The teacher lines all of the kids up outside. Everyone is nice and quiet, but then the bell rings. The kids break free! They all go different ways, away from each other and the classroom. Molecules do the same thing when they heat up. If water gets hot enough, the small parts break away from each other and fly up into the air. To be
independent means to be free from all other things. When the bell rings for recess, the kids are free from the school. When things get hot enough, molecules break free from each other.
Hey, where's everybody going?
samwingkit, Public domain, via Wikimedia Commons
Of course, kids who are set loose might not look where they are going. They will run every which way and might even crash into each other, only to get right back up again and run the other way. Hot molecules are no different. They have so much energy, they crash into each other like bumper cars but then keep right on going just to crash into another soon after that. To
collide means to run into something else. But you know this will not stop the crazy kids. And it will not stop molecules either. They have got places to go.
Oh boy, will they ever go places. Anywhere you let them, really. If you release a group of kids into a classroom, they will fill it. A playground? They will fill it. A park? They will run to its very ends.
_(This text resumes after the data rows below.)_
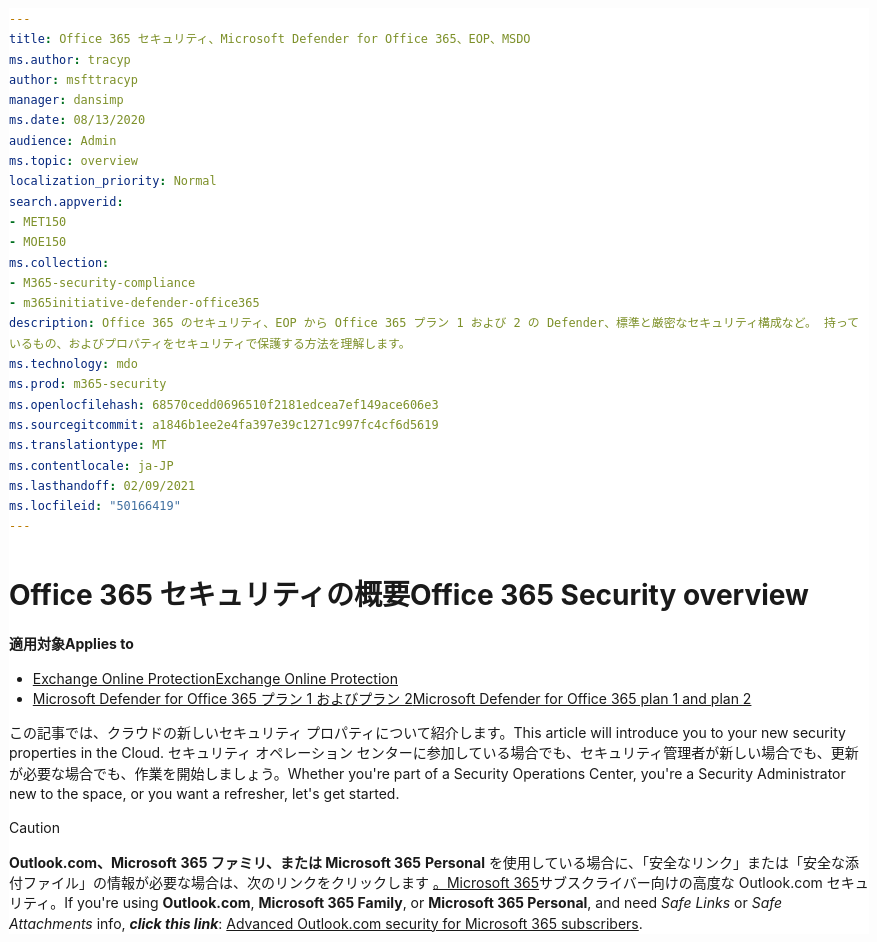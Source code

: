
 ```yaml
---
title: Office 365 セキュリティ、Microsoft Defender for Office 365、EOP、MSDO
ms.author: tracyp
author: msfttracyp
manager: dansimp
ms.date: 08/13/2020
audience: Admin
ms.topic: overview
localization_priority: Normal
search.appverid:
- MET150
- MOE150
ms.collection:
- M365-security-compliance
- m365initiative-defender-office365
description: Office 365 のセキュリティ、EOP から Office 365 プラン 1 および 2 の Defender、標準と厳密なセキュリティ構成など。 持っているもの、およびプロパティをセキュリティで保護する方法を理解します。
ms.technology: mdo
ms.prod: m365-security
ms.openlocfilehash: 68570cedd0696510f2181edcea7ef149ace606e3
ms.sourcegitcommit: a1846b1ee2e4fa397e39c1271c997fc4cf6d5619
ms.translationtype: MT
ms.contentlocale: ja-JP
ms.lasthandoff: 02/09/2021
ms.locfileid: "50166419"
---
```

# <a name="office-365-security-overview"></a><span data-ttu-id="df6c3-104">Office 365 セキュリティの概要</span><span class="sxs-lookup"><span data-stu-id="df6c3-104">Office 365 Security overview</span></span>

<span data-ttu-id="df6c3-105">**適用対象**</span><span class="sxs-lookup"><span data-stu-id="df6c3-105">**Applies to**</span></span>
- [<span data-ttu-id="df6c3-106">Exchange Online Protection</span><span class="sxs-lookup"><span data-stu-id="df6c3-106">Exchange Online Protection</span></span>](https://go.microsoft.com/fwlink/?linkid=2148611)
- [<span data-ttu-id="df6c3-107">Microsoft Defender for Office 365 プラン 1 およびプラン 2</span><span class="sxs-lookup"><span data-stu-id="df6c3-107">Microsoft Defender for Office 365 plan 1 and plan 2</span></span>](https://go.microsoft.com/fwlink/?linkid=2148715)


<span data-ttu-id="df6c3-108">この記事では、クラウドの新しいセキュリティ プロパティについて紹介します。</span><span class="sxs-lookup"><span data-stu-id="df6c3-108">This article will introduce you to your new security properties in the Cloud.</span></span> <span data-ttu-id="df6c3-109">セキュリティ オペレーション センターに参加している場合でも、セキュリティ管理者が新しい場合でも、更新が必要な場合でも、作業を開始しましょう。</span><span class="sxs-lookup"><span data-stu-id="df6c3-109">Whether you're part of a Security Operations Center, you're a Security Administrator new to the space, or you want a refresher, let's get started.</span></span>

> [!CAUTION]
> <span data-ttu-id="df6c3-110">  **Outlook.com、Microsoft** **365 ファミリ、または Microsoft 365** **Personal** を使用している場合に、「安全なリンク」または「安全な添付ファイル」の情報が必要な場合は、次のリンクをクリックします [。Microsoft 365](https://support.microsoft.com/office/advanced-outlook-com-security-for-office-365-subscribers-882d2243-eab9-4545-a58a-b36fee4a46e2)サブスクライバー向けの高度な Outlook.com セキュリティ。</span><span class="sxs-lookup"><span data-stu-id="df6c3-110">If you're using **Outlook.com**, **Microsoft 365 Family**, or **Microsoft 365 Personal**, and need *Safe Links* or *Safe Attachments* info, ***click this link***: [Advanced Outlook.com security for Microsoft 365 subscribers](https://support.microsoft.com/office/advanced-outlook-com-security-for-office-365-subscribers-882d2243-eab9-4545-a58a-b36fee4a46e2).</span></span>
If you think kids are hard to keep in one place, try gases. They can fly, so they will fly every way possible. If you put a gas in a balloon, molecules will fill every part of it. If they are let loose in the sky, they will spread out as far and wide as they can.
Volume is how much space something takes up. No matter how small or how big the space is, gas (and a group of kids) will fill the shape. Sometimes this can mean trouble for the space.
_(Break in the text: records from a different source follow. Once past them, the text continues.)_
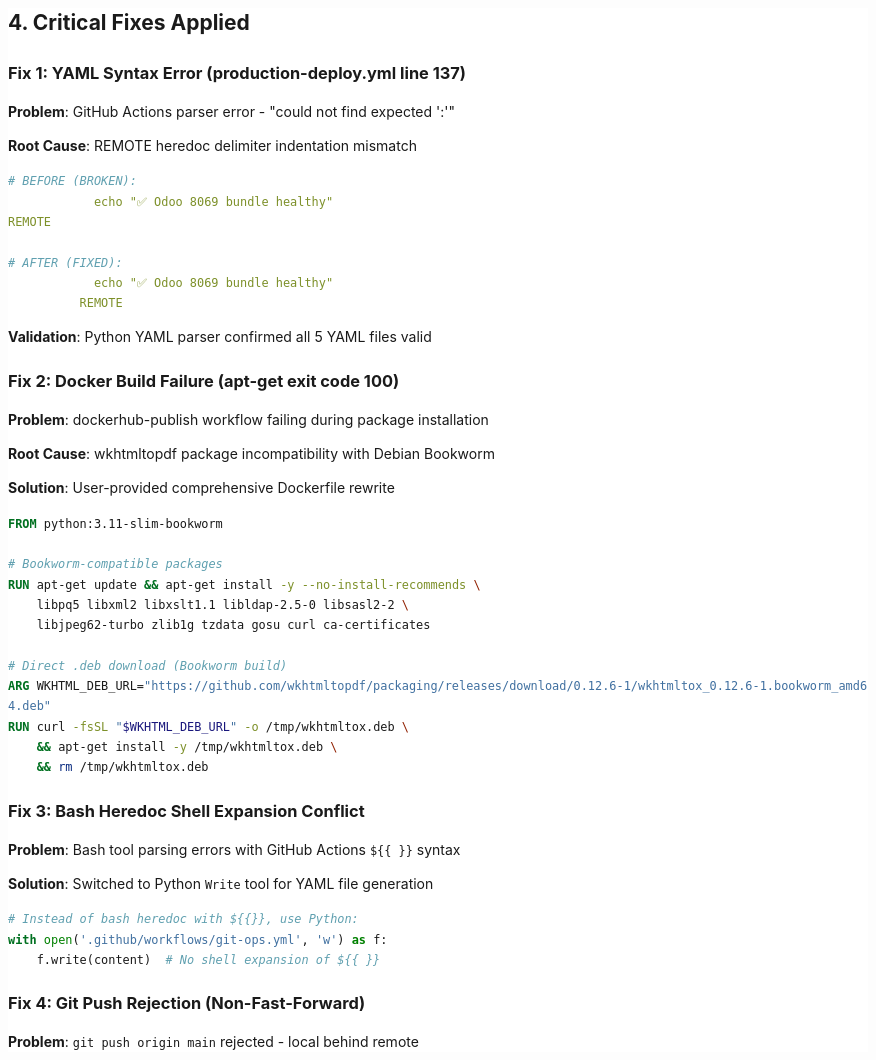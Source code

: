 ## 4. Critical Fixes Applied

### Fix 1: YAML Syntax Error (production-deploy.yml line 137)
**Problem**: GitHub Actions parser error - "could not find expected ':'"

**Root Cause**: REMOTE heredoc delimiter indentation mismatch
```yaml
# BEFORE (BROKEN):
            echo "✅ Odoo 8069 bundle healthy"
REMOTE

# AFTER (FIXED):
            echo "✅ Odoo 8069 bundle healthy"
          REMOTE
```

**Validation**: Python YAML parser confirmed all 5 YAML files valid

### Fix 2: Docker Build Failure (apt-get exit code 100)
**Problem**: dockerhub-publish workflow failing during package installation

**Root Cause**: wkhtmltopdf package incompatibility with Debian Bookworm

**Solution**: User-provided comprehensive Dockerfile rewrite
```dockerfile
FROM python:3.11-slim-bookworm

# Bookworm-compatible packages
RUN apt-get update && apt-get install -y --no-install-recommends \
    libpq5 libxml2 libxslt1.1 libldap-2.5-0 libsasl2-2 \
    libjpeg62-turbo zlib1g tzdata gosu curl ca-certificates

# Direct .deb download (Bookworm build)
ARG WKHTML_DEB_URL="https://github.com/wkhtmltopdf/packaging/releases/download/0.12.6-1/wkhtmltox_0.12.6-1.bookworm_amd64.deb"
RUN curl -fsSL "$WKHTML_DEB_URL" -o /tmp/wkhtmltox.deb \
    && apt-get install -y /tmp/wkhtmltox.deb \
    && rm /tmp/wkhtmltox.deb
```

### Fix 3: Bash Heredoc Shell Expansion Conflict
**Problem**: Bash tool parsing errors with GitHub Actions `${{ }}` syntax

**Solution**: Switched to Python `Write` tool for YAML file generation
```python
# Instead of bash heredoc with ${{}}, use Python:
with open('.github/workflows/git-ops.yml', 'w') as f:
    f.write(content)  # No shell expansion of ${{ }}
```

### Fix 4: Git Push Rejection (Non-Fast-Forward)
**Problem**: `git push origin main` rejected - local behind remote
Most playgrounds have a fence around them. That does not stop the crazy kids. They like to bang up against that fence or even try to climb it. Molecules also try to get out of the space they are in. They crash into each other and they crash into whatever walls are holding them inside.
Pressure is how much force something puts against something else when touching it. Gas wants out of the balloon. Kids want out of the playground.
Watch your step. The first one is a long one.
Pseudopanax at English Wikipedia, Public domain, via Wikimedia Commons
And you thought kids could be crazy. They may run away from the school. They may bump into each other. They may fill every space they go into. And they may almost break the fences that hold them in. But at least they cannot fly up into the air like gases. If kids could do that, I think a lot more teachers would quit their jobs.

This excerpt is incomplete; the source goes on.